**Input data:**
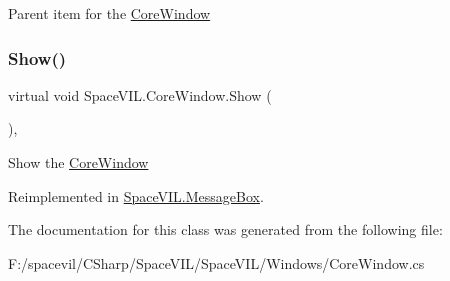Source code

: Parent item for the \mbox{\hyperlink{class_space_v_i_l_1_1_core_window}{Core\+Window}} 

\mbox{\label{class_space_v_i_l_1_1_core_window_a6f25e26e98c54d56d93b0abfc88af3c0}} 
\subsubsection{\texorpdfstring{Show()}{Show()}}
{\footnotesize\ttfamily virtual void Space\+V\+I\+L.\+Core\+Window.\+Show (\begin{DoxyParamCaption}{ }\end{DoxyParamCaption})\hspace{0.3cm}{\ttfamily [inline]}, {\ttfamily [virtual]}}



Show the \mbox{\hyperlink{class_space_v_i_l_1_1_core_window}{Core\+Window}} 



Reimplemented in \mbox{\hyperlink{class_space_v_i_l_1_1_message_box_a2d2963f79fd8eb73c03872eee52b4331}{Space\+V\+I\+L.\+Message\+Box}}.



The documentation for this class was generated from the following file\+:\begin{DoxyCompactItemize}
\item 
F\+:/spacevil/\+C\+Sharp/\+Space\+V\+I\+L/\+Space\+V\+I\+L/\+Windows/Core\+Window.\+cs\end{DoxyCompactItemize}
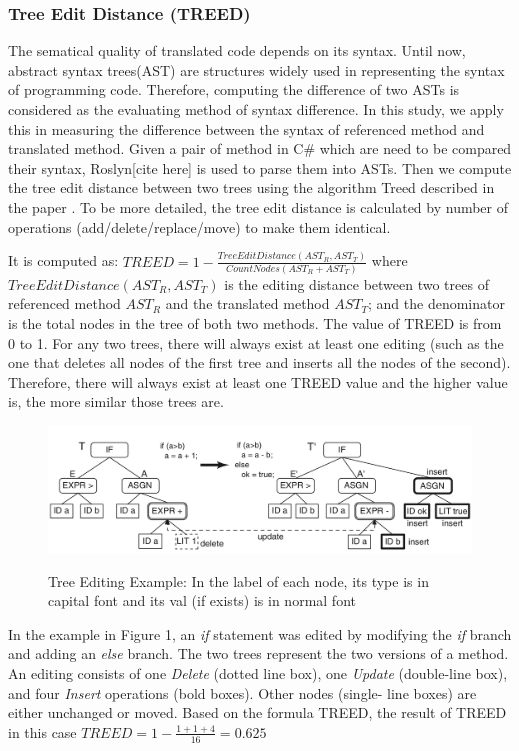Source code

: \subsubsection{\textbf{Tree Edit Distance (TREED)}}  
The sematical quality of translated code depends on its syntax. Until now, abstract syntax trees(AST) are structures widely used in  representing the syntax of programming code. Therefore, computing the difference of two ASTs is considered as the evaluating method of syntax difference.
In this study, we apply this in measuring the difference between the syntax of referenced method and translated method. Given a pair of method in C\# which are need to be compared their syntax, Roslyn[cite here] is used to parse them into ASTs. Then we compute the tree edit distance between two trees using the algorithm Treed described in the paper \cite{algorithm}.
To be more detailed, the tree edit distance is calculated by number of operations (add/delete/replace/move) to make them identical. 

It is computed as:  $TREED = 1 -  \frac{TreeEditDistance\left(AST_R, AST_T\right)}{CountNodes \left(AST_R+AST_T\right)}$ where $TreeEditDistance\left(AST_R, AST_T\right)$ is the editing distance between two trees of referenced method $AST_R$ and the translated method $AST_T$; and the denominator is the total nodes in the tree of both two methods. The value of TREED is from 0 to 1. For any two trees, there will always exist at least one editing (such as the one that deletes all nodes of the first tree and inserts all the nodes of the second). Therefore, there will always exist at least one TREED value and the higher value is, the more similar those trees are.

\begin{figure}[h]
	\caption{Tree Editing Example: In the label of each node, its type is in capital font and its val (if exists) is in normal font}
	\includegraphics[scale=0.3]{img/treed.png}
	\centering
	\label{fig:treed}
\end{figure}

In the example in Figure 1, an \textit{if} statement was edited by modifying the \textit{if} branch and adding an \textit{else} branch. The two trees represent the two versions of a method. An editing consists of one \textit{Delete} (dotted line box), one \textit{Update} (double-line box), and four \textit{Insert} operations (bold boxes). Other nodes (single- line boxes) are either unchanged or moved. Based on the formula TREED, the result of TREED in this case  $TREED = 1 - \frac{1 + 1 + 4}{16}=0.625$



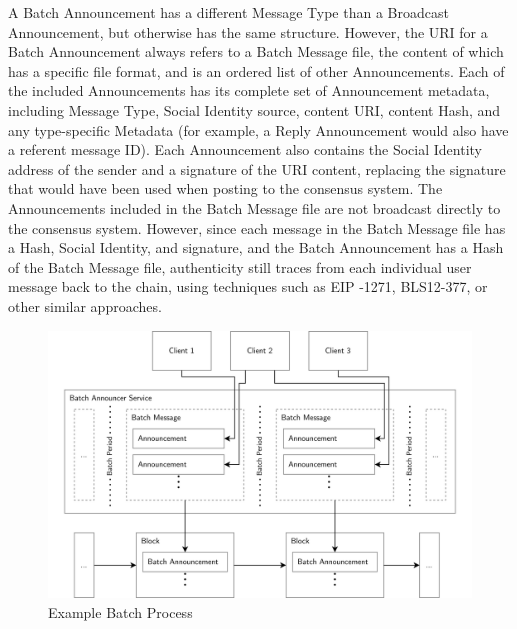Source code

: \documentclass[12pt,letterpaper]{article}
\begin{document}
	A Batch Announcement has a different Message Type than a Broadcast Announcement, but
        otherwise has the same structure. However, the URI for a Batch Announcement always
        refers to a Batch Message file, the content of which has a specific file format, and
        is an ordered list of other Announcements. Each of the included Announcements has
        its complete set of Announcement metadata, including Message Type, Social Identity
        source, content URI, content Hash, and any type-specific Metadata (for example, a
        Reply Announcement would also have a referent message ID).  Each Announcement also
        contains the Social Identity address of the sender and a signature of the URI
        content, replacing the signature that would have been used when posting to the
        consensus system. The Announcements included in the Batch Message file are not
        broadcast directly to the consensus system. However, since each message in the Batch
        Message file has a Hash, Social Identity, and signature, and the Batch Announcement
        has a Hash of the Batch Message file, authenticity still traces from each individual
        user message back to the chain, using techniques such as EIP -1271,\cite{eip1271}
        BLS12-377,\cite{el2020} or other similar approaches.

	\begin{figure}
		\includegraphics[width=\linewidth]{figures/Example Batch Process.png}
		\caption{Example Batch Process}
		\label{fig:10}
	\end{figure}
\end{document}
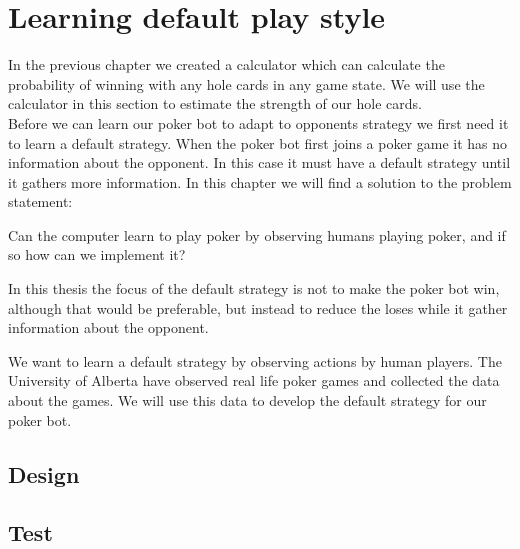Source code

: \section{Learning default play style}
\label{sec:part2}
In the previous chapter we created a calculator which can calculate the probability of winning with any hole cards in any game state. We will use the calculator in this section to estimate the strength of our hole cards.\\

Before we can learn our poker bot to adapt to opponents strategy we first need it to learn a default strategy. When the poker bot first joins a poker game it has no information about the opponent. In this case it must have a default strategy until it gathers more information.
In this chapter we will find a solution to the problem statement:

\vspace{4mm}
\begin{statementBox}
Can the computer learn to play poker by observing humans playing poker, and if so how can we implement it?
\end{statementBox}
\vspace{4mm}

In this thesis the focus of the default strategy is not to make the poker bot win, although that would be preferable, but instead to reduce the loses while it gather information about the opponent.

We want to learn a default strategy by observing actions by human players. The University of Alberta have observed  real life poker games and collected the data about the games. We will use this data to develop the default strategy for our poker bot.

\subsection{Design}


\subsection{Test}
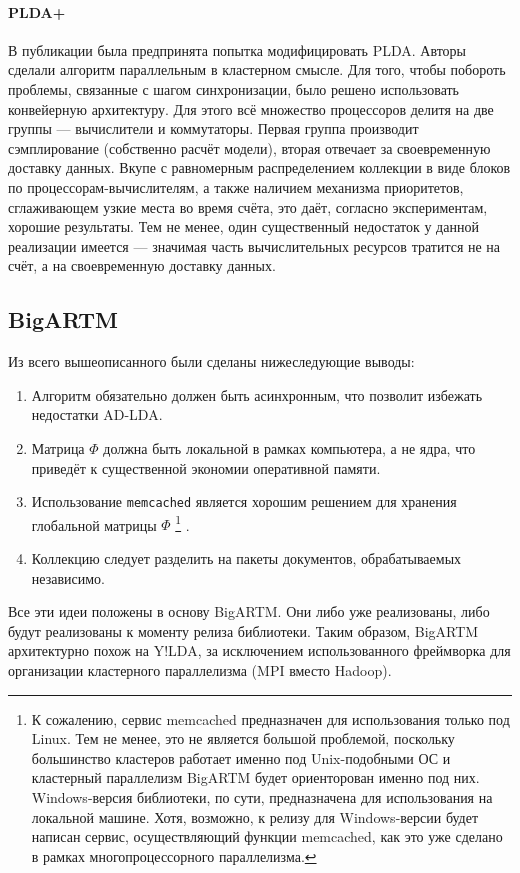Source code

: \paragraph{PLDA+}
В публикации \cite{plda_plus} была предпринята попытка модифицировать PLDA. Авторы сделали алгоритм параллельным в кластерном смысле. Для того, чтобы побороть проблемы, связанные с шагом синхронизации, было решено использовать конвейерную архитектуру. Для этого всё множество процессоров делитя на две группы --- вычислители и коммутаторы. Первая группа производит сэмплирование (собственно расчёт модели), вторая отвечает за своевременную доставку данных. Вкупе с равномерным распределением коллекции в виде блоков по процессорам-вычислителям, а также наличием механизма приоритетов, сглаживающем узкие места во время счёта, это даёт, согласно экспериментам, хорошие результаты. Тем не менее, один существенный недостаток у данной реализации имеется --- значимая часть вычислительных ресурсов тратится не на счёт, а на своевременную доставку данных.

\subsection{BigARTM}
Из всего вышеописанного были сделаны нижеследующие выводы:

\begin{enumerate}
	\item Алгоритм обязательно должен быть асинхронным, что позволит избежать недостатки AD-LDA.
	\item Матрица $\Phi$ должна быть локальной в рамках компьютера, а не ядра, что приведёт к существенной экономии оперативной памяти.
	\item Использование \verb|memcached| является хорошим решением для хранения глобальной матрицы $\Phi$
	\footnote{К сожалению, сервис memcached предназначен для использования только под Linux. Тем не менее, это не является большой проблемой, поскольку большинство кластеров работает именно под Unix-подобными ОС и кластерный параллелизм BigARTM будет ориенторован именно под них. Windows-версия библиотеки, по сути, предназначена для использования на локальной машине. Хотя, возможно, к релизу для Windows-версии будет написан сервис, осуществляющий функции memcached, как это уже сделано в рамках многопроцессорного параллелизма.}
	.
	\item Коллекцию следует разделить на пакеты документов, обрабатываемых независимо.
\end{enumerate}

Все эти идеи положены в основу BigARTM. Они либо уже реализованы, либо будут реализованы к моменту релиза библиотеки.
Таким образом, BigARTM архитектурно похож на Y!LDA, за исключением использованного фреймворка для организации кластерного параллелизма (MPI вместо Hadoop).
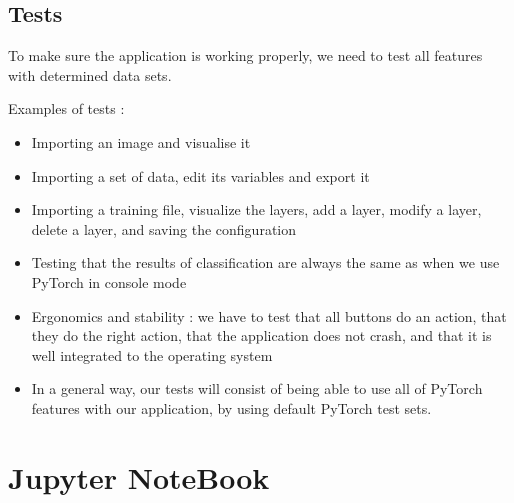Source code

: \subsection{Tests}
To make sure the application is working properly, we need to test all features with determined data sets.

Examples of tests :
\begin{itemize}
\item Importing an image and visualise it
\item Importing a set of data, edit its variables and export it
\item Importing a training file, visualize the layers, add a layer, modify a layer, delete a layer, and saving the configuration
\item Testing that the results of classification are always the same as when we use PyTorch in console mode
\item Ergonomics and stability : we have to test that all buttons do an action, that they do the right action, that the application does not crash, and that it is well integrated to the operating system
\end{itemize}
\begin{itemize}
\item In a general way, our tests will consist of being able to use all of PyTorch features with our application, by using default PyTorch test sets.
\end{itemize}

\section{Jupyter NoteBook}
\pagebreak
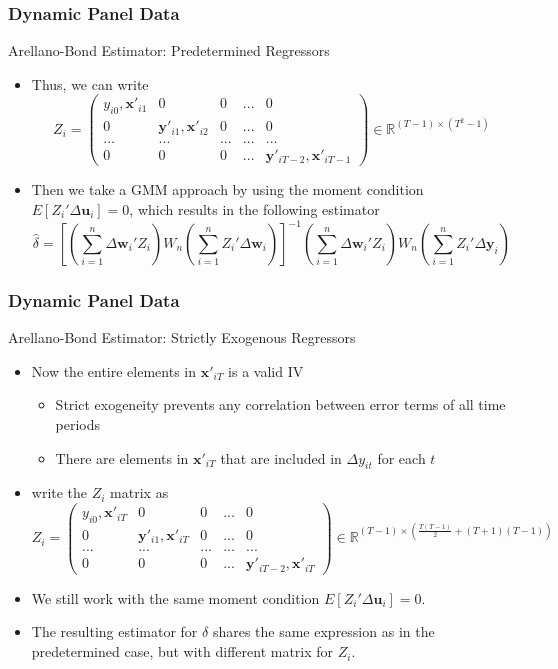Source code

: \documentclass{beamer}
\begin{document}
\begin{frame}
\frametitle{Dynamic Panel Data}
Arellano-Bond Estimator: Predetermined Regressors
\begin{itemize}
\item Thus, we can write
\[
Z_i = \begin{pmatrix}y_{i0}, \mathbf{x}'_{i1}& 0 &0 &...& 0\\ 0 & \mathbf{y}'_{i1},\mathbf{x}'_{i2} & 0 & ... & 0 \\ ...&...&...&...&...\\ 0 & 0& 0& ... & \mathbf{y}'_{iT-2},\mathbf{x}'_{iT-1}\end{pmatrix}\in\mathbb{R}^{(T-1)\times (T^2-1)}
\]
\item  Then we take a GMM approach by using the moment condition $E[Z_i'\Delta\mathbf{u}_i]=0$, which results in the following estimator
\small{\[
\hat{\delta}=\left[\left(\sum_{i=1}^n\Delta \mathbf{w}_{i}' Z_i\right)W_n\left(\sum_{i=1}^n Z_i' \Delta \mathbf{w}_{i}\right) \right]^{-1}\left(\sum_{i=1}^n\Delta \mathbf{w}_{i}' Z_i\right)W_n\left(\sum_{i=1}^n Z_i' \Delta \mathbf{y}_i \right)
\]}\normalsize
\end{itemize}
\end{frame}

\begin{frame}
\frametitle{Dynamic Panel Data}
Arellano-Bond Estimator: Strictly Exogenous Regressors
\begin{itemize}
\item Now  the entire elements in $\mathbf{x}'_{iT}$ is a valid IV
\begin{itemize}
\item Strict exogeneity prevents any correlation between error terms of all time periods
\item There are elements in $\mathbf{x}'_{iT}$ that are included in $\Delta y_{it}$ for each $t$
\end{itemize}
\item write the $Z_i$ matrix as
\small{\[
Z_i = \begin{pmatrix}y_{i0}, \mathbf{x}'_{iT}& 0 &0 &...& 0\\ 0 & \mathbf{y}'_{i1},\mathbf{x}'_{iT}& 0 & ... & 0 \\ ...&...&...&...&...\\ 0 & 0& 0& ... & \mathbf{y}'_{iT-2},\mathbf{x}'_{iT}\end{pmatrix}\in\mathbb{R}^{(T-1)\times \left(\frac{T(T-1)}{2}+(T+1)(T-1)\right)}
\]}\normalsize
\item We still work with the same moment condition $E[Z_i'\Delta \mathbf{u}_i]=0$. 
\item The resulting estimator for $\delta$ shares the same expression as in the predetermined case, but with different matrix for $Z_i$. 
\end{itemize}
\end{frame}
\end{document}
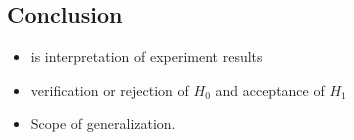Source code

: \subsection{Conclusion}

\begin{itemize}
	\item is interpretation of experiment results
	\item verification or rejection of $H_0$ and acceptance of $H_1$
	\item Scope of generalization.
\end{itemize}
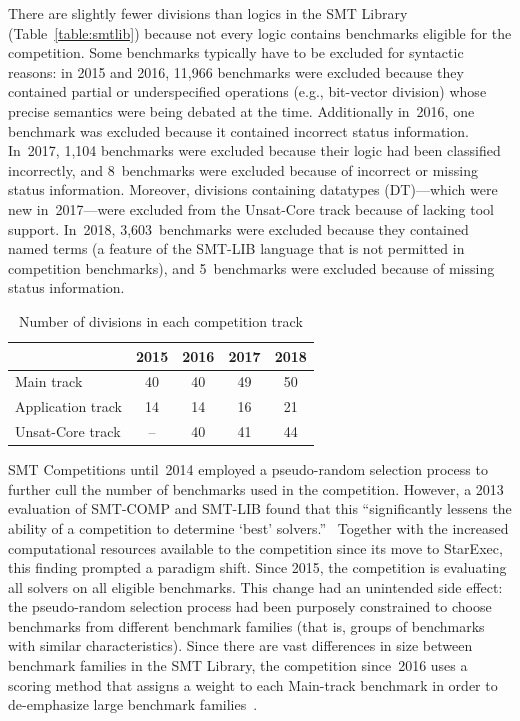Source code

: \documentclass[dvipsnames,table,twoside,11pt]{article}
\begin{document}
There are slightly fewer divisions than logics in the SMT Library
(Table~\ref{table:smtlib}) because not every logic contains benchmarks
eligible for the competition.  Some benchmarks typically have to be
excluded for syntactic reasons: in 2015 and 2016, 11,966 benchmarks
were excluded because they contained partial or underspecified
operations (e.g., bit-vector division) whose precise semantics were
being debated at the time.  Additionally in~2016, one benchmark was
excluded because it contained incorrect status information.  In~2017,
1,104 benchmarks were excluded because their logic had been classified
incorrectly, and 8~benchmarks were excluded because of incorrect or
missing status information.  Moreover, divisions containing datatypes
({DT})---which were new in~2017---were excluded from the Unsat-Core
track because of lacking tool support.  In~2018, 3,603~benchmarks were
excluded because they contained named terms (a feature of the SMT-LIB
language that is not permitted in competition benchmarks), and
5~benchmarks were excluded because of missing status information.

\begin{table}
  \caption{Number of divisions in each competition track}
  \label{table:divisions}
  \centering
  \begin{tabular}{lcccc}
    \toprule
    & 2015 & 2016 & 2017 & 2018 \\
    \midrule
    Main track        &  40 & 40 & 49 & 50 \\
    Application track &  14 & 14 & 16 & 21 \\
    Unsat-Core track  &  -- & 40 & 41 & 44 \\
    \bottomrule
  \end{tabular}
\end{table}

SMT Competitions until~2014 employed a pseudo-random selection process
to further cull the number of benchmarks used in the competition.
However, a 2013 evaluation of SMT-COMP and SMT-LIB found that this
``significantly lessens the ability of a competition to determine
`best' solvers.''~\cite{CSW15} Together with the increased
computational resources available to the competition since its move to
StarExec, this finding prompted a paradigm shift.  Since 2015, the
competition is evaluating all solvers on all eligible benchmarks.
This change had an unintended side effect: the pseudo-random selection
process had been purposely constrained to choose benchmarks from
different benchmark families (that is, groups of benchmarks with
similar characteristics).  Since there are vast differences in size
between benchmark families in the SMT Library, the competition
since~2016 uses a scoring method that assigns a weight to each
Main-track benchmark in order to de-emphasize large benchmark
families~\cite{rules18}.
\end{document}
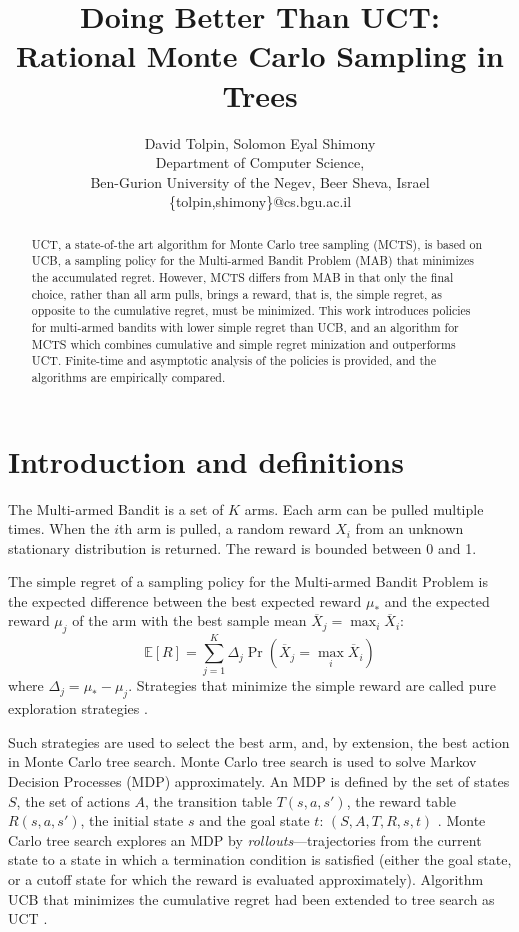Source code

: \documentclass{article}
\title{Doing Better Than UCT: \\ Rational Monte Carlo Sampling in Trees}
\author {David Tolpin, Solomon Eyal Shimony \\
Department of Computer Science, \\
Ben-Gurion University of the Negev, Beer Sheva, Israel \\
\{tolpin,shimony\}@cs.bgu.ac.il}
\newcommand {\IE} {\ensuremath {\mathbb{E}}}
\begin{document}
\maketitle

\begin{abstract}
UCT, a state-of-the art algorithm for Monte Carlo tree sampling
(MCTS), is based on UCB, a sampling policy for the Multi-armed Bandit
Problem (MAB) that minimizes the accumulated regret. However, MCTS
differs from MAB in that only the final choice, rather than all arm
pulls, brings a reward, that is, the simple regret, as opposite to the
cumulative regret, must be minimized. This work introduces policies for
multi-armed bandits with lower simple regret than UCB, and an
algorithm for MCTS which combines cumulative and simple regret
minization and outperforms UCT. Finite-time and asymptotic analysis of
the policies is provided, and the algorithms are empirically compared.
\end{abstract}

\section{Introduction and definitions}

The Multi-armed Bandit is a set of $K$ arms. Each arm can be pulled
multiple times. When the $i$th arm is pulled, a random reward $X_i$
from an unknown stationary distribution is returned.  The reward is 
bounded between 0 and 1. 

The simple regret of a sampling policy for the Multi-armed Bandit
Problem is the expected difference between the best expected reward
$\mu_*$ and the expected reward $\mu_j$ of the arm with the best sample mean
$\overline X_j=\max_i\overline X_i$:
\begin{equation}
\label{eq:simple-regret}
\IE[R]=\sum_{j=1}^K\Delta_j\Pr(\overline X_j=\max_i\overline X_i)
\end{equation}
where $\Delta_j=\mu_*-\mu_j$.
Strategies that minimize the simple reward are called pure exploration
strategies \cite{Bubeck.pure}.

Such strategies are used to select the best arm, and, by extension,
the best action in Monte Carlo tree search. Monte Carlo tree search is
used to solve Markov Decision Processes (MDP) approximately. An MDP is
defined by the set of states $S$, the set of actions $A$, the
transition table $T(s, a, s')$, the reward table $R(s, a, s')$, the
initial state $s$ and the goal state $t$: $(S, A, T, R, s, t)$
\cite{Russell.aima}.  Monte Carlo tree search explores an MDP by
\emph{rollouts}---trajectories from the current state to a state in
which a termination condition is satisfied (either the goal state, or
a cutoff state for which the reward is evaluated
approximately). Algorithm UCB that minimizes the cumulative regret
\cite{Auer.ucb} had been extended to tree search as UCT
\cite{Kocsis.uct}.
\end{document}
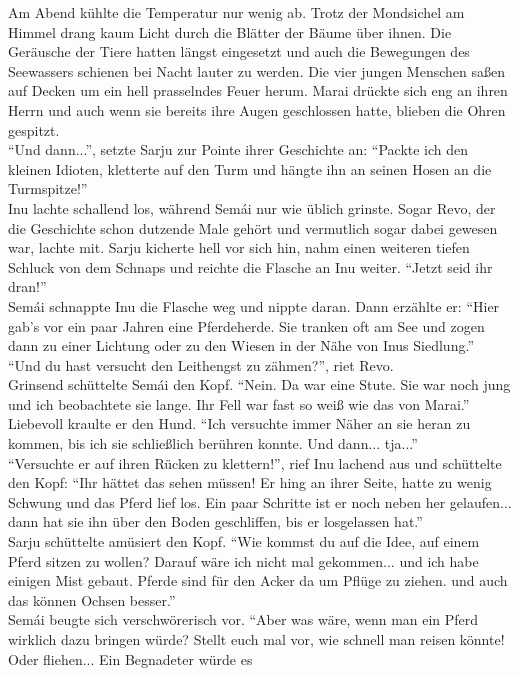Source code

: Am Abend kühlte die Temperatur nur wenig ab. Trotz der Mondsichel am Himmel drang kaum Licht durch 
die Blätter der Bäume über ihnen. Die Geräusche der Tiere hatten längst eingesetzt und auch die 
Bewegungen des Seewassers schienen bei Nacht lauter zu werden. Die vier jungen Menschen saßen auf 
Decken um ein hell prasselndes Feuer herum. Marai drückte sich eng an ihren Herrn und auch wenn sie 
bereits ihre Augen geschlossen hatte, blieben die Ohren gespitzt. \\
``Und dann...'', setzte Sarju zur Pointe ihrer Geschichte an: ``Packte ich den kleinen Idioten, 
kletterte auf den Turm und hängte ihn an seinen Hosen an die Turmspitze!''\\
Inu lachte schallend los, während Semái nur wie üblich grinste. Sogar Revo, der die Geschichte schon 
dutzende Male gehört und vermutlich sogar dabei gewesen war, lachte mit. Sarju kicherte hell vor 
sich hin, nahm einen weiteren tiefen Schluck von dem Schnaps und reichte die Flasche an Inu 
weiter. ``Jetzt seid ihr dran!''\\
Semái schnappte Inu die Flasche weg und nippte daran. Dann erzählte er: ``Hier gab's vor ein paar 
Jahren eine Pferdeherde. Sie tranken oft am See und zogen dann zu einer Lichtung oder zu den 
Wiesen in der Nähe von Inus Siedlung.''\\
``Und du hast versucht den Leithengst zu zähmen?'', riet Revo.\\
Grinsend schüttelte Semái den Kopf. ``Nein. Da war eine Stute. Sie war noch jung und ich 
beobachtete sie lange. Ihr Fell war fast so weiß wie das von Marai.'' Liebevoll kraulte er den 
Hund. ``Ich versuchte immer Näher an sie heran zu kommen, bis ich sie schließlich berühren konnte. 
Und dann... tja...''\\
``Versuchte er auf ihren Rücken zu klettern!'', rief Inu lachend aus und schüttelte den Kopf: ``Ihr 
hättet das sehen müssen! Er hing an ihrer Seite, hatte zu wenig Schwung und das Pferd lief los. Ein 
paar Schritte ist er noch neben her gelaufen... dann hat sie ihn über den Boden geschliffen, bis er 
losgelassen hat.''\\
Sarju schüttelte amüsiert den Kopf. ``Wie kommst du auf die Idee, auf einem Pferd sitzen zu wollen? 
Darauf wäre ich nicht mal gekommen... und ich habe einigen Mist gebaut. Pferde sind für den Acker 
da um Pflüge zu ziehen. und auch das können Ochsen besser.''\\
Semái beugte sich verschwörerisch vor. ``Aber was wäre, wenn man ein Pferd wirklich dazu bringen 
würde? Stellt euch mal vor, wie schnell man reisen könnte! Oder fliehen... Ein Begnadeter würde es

**Instructions for the task:** When copying from the data above, print only the lines from the line containing "экономии оперативной памяти." to the line containing "To make sure", exactly, and leave the pictures out.

**Task response:**
	\item Матрица $\Phi$ должна быть локальной в рамках компьютера, а не ядра, что приведёт к существенной экономии оперативной памяти.
	\item Использование \verb|memcached| является хорошим решением для хранения глобальной матрицы $\Phi$
	\footnote{К сожалению, сервис memcached предназначен для использования только под Linux. Тем не менее, это не является большой проблемой, поскольку большинство кластеров работает именно под Unix-подобными ОС и кластерный параллелизм BigARTM будет ориенторован именно под них. Windows-версия библиотеки, по сути, предназначена для использования на локальной машине. Хотя, возможно, к релизу для Windows-версии будет написан сервис, осуществляющий функции memcached, как это уже сделано в рамках многопроцессорного параллелизма.}
	.
	\item Коллекцию следует разделить на пакеты документов, обрабатываемых независимо.
\end{enumerate}

Все эти идеи положены в основу BigARTM. Они либо уже реализованы, либо будут реализованы к моменту релиза библиотеки.
Таким образом, BigARTM архитектурно похож на Y!LDA, за исключением использованного фреймворка для организации кластерного параллелизма (MPI вместо Hadoop).
Source code

: \subsection{Tests}
To make sure the application is working properly, we need to test all features with determined data sets.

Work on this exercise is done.